Runtime: Fire a runtime event when ThreadPool is being starved

Created on 30 Aug 2018  Â·  8Comments  Â·  Source: dotnet/runtime

Thread pool starvation is a pretty common problem when working with code that uses the thread pool extensively. When exhaustion happens, the application falls apart at the hinges because the scheduled work items just don't fire:

  • Timer callbacks don't run
  • Task continuations may not complete

etc.

There are a couple of situations where I think a diagnostic event can help:

  • New work items are being enqueued at a rate faster than work items are being completed
  • All threads are blocked but there's more work to be done (you've hit the max configured threads)

There's more scenarios but I don't precisely know enough about how the thread pool metrics and thread injection works to articulate it. Any other ideas would be welcome.

cc @brianrob @vancem @stephentoub @kouvel @geoffkizer

area-System.Threading

Most helpful comment

Doesn't it already, raising an event when starvation is detected / a thread is injected due to that starvation?
https://docs.microsoft.com/en-us/dotnet/framework/performance/thread-pool-etw-events

Reason | win:UInt32 | Reason for the adjustment.
…
0x06 - Starvation
…

All 8 comments

Doesn't it already, raising an event when starvation is detected / a thread is injected due to that starvation?
https://docs.microsoft.com/en-us/dotnet/framework/performance/thread-pool-etw-events

Reason | win:UInt32 | Reason for the adjustment.
…
0x06 - Starvation
…

WOW! How did nobody know about these (and they are in the docs). I need to see if this works cross platform now that we have the RuntimeEventSource in 2.2.

cc @shirhatti @anurse

This is the problem when the implementers move on (in this case Eric). I knew about the ThreadPoolWorkerThreadAdjustmentAdjustment event, and that it had a 'Reason' field but did not really know about the 'Starvation' value.

Note that I strongly suspect that this is only telling you about the QueueUserWorkItem threads. Thus if the problem is in the I/O threadpool it won't tell you what you want.

This is why I am a big fan of having runnable scenarios for various conditions we want to diagnose/improve.

Note that I strongly suspect that this is only telling you about the QueueUserWorkItem threads. Thus if the problem is in the I/O threadpool it won't tell you want.

The IO pool fires a different event, the IOThreadCreate event outlined at https://docs.microsoft.com/en-us/dotnet/framework/performance/thread-pool-etw-events#io.
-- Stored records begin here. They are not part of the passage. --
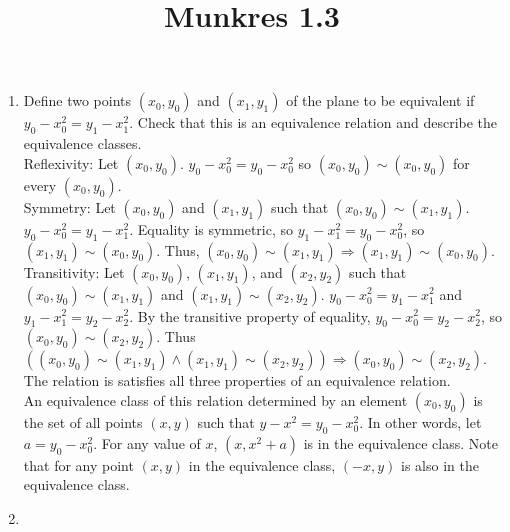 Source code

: \documentclass{article}
\title{Munkres 1.3}
\date{}
\begin{document}
\maketitle

\begin{enumerate}
    \item Define two points $(x_{0}, y_{0})$ and $(x_{1}, y_{1})$ of the plane to be equivalent if $y_{0} - x_{0}^{2} = y_{1} - x_{1}^{2}$. Check that this is an equivalence relation and describe the equivalence classes.\\
    Reflexivity: Let $(x_{0}, y_{0})$. $y_{0} - x_{0}^{2} = y_{0} - x_{0}^{2}$ so $(x_{0}, y_{0}) \sim (x_{0}, y_{0})$ for every $(x_{0}, y_{0})$.\\
    Symmetry: Let $(x_{0}, y_{0})$ and $(x_{1}, y_{1})$ such that $(x_{0}, y_{0}) \sim (x_{1}, y_{1})$. $y_{0} - x_{0}^{2} = y_{1} - x_{1}^{2}$. Equality is symmetric, so $y_{1} - x_{1}^{2} = y_{0} - x_{0}^{2}$, so $(x_{1}, y_{1}) \sim (x_{0}, y_{0})$. Thus, $(x_{0}, y_{0}) \sim (x_{1}, y_{1}) \Rightarrow (x_{1}, y_{1}) \sim (x_{0}, y_{0})$.\\
    Transitivity: Let $(x_{0}, y_{0})$, $(x_{1}, y_{1})$, and $(x_{2}, y_{2})$ such that $(x_{0}, y_{0}) \sim (x_{1}, y_{1})$ and $(x_{1}, y_{1}) \sim (x_{2}, y_{2})$. $y_{0} - x_{0}^{2} = y_{1} - x_{1}^{2}$ and $y_{1} - x_{1}^{2} = y_{2} - x_{2}^{2}$. By the transitive property of equality, $y_{0} - x_{0}^{2} = y_{2} - x_{2}^{2}$, so $(x_{0}, y_{0}) \sim (x_{2}, y_{2})$. Thus $((x_{0}, y_{0}) \sim (x_{1}, y_{1}) \land (x_{1}, y_{1}) \sim (x_{2}, y_{2})) \Rightarrow (x_{0}, y_{0}) \sim (x_{2}, y_{2})$.
    The relation is satisfies all three properties of an equivalence relation.\\

    An equivalence class of this relation determined by an element $(x_{0}, y_{0})$ is the set of all points $(x, y)$ such that $y-x^{2} = y_{0} - x_{0}^2$. In other words, let $a = y_{0} - x_{0}^2$. For any value of $x$, $(x, x^{2} + a)$ is in the equivalence class. 
    Note that for any point $(x, y)$ in the equivalence class, $(-x, y)$ is also in the equivalence class.
    \item 
\end{enumerate}
\end{document}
It doesn't include a reason of "starvation" or not, but the only reason the IO pool injects additional threads is either due to being under the initial target limit (whatever the min defaulted to or was set to by SetMinThreads) or to starvation, and the event includes the IO thread count, so waving your hands a little bit, you can tell whether threads are being created due to starvation by comparing that logged count to the expected min, and regardless, you can tell how many threads there are and get a sense for whether it's running away. We could look at extending these events further if that's insufficient.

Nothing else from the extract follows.